Las enormes hembras de aceitero llevan el abdomen repleto de miles de huevos, y deambulan a ras de tierra poniendo aquí y allá lotes de algunos centenares. De cada huevo nace una minúscula larva, pegajosa y de fuertes uñas triples, la larva triungulinum. Estas larvillas trepan por la hierba, se suben a una flor y allí se quedan quietas. En cuanto llega a la flor una abeja, las larvas rápidamente trepan a su cuerpo, agarrándosele al pelo con las uñas. Así, bien sujetas, viajan con la abeja hacia su nido. Allí, en la oscuridad, cuando la abeja esté poniendo un huevo, entonces y solamente entonces, una sola larva se bajará de ella. Quedará subida al huevo, que flota como una balsa en un mar de miel, ese líquido viscoso en el que la larva moriría pegada con sólo rozarlo. La abeja no repara en el tripulante del huevo, y sella la celda. Entonces la larva de aceitero se come el interior del huevo flotante, y dentro de la delgada cáscara se transforma en otra larva semejante a un gusano, que sí puede tomar miel y que crece y crece hasta llenar la celda.

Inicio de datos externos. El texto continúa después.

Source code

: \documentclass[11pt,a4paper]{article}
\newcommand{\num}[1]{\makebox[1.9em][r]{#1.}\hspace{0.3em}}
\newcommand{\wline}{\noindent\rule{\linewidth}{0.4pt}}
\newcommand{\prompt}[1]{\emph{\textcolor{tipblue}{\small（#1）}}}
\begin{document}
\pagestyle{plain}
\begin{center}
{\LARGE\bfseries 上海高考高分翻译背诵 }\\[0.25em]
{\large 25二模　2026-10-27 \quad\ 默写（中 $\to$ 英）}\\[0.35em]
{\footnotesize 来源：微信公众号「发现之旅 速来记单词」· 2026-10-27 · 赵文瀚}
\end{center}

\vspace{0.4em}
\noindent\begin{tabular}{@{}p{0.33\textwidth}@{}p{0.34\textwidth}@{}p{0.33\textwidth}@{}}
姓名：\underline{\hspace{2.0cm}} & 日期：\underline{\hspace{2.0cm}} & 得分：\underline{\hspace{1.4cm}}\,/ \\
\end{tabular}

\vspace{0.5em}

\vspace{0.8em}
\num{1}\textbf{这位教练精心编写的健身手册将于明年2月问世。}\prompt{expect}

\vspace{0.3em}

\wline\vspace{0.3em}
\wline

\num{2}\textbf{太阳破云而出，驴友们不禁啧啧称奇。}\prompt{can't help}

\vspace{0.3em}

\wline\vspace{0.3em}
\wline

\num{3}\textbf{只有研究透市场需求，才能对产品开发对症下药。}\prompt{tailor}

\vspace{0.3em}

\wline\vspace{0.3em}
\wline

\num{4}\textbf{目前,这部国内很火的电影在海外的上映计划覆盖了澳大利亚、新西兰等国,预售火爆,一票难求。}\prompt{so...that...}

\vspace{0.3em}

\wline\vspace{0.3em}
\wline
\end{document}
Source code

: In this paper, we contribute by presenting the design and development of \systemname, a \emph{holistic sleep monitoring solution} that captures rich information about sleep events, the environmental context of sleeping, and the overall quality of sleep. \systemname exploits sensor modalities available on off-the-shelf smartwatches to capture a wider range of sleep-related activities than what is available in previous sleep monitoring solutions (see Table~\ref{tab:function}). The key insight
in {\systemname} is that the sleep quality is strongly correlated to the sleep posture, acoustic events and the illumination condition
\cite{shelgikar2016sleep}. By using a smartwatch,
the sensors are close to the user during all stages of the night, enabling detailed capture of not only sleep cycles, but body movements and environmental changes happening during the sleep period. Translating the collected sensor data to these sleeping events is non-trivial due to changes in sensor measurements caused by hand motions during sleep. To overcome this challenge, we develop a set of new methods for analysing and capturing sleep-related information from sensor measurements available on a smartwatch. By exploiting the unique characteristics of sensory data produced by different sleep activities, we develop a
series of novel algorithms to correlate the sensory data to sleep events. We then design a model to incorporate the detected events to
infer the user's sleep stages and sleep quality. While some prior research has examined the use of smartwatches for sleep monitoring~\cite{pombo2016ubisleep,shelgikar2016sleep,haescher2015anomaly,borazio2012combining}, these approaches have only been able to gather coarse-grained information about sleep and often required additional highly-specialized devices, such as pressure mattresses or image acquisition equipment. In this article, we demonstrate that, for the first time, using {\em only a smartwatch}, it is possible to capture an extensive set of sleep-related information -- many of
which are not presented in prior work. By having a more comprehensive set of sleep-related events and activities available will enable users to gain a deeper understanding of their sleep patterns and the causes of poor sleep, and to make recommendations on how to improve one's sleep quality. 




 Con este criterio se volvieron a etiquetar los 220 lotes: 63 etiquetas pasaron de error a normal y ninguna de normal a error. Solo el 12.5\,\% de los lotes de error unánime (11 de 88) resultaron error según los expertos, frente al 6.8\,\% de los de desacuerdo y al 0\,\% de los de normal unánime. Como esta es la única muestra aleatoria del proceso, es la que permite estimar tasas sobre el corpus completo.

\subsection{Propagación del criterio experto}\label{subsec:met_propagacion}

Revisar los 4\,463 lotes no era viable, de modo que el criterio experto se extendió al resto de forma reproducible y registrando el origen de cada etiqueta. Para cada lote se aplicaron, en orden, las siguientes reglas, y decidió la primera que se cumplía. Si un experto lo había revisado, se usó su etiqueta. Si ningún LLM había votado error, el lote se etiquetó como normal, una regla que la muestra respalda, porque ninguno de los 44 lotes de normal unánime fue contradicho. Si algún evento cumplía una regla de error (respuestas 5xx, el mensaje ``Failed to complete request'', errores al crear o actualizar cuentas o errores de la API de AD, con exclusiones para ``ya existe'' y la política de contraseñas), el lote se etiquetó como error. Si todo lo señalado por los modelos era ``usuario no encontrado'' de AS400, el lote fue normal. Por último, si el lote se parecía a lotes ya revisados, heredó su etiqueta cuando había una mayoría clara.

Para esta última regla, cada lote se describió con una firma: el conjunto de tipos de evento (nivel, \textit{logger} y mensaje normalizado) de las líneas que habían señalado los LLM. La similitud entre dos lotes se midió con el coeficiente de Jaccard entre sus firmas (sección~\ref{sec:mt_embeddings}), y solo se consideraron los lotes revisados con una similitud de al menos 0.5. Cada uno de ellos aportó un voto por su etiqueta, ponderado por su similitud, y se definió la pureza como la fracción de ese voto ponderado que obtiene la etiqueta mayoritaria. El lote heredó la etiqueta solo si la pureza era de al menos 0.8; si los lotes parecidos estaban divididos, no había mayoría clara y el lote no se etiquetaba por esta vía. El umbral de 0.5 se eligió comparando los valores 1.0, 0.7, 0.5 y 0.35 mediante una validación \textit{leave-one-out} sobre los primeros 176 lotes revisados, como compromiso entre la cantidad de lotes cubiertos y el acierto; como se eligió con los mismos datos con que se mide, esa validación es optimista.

No conozco ningún ciclo vital que me parezca más extraño que el del aceitero: viajero, parasitoide de huevos y posterior comedor de miel. Y sin embargo no es nada excepcional dentro de los escarabajos de su familia, los Meloidos. Uno de ellos, el Sitaris, llevó a Fabre a descubrir la hipermetamorfosis, ese desarrollo que implica larvas de más de una forma distinta, como ejemplifica el propio aceitero o la mantispa, en otro orden de insectos. ¿Cómo habrá surgido el insólito ciclo vital de los Meloidos? Hay indicios de que el transporte a lomos de abeja (foresia) podría haber evolucionado varias veces independientemente dentro de esta familia de insectos. Si sucedió así, entonces la evolución no solo genera seres increíbles, sino que parece complacerse en ir más allá de nuestra imaginación una y otra vez.
La vida de un Meloido parasitoide de abejas la cuenta mucho más detalladamente Fabre en sus Souvenirs Entomologiques.